[llvm] 884d7c1 - Revert "[SLP]Check for the whole vector vectorization in unique scalars analysis"
Alexey Bataev via llvm-commits
llvm-commits at lists.llvm.org
Tue Sep 3 11:21:57 PDT 2024
Author: Alexey Bataev
Date: 2024-09-03T11:02:07-07:00
New Revision: 884d7c137a587fdd7549bd8a26f887bbeda0cc86
URL: https://github.com/llvm/llvm-project/commit/884d7c137a587fdd7549bd8a26f887bbeda0cc86
DIFF: https://github.com/llvm/llvm-project/commit/884d7c137a587fdd7549bd8a26f887bbeda0cc86.diff
LOG: Revert "[SLP]Check for the whole vector vectorization in unique scalars analysis"
This reverts commit b74e09cb20e6218320013b54c9ba2f5c069d44b9 after
post-commit review.
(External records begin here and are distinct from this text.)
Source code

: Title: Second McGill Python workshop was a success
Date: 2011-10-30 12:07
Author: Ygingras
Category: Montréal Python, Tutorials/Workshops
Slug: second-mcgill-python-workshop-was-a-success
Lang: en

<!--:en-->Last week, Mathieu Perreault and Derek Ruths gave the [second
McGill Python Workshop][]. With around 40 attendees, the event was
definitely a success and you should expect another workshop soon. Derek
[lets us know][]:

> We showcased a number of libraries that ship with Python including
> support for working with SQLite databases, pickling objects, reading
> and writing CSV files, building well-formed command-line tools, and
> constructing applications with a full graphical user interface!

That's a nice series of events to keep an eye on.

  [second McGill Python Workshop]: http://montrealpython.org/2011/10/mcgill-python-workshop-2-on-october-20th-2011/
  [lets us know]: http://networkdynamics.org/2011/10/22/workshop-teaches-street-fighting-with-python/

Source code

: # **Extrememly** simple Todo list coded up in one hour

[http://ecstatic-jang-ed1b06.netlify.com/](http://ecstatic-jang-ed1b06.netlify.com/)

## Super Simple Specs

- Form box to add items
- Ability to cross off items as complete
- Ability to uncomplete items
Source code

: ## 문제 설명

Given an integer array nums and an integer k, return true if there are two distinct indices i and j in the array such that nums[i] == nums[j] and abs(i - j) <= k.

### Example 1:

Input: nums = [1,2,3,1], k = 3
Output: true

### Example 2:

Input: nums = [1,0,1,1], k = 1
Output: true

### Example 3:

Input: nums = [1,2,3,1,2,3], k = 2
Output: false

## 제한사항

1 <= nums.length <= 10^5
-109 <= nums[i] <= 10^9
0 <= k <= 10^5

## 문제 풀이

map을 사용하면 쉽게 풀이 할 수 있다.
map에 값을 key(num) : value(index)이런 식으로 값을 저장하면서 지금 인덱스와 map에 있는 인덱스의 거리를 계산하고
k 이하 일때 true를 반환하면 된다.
The number of parts is calculated incorrectly.
Added:
Modified:
llvm/lib/Transforms/Vectorize/SLPVectorizer.cpp
Removed:
llvm/test/Transforms/SLPVectorizer/RISCV/unique-loads-insert-non-power-of-2.ll
################################################################################
diff --git a/llvm/lib/Transforms/Vectorize/SLPVectorizer.cpp b/llvm/lib/Transforms/Vectorize/SLPVectorizer.cpp
index 5c37c2fdd2de3e..2bb106672c2309 100644
--- a/llvm/lib/Transforms/Vectorize/SLPVectorizer.cpp
+++ b/llvm/lib/Transforms/Vectorize/SLPVectorizer.cpp
@@ -408,7 +408,7 @@ static bool isVectorLikeInstWithConstOps(Value *V) {
/// total number of elements \p Size and number of registers (parts) \p
/// NumParts.
static unsigned getPartNumElems(unsigned Size, unsigned NumParts) {
- return std::min<unsigned>(Size, PowerOf2Ceil(divideCeil(Size, NumParts)));
+ return PowerOf2Ceil(divideCeil(Size, NumParts));
}
/// Returns correct remaining number of elements, considering total amount \p
@@ -7021,11 +7021,7 @@ void BoUpSLP::buildTree_rec(ArrayRef<Value *> VL, unsigned Depth,
UniqueValues.emplace_back(V);
}
size_t NumUniqueScalarValues = UniqueValues.size();
- bool IsFullVectors =
- hasFullVectorsOnly(*TTI, UniqueValues.front()->getType(),
- NumUniqueScalarValues);
- if (NumUniqueScalarValues == VL.size() &&
- (VectorizeNonPowerOf2 || IsFullVectors)) {
+ if (NumUniqueScalarValues == VL.size()) {
ReuseShuffleIndices.clear();
} else {
// FIXME: Reshuffing scalars is not supported yet for non-power-of-2 ops.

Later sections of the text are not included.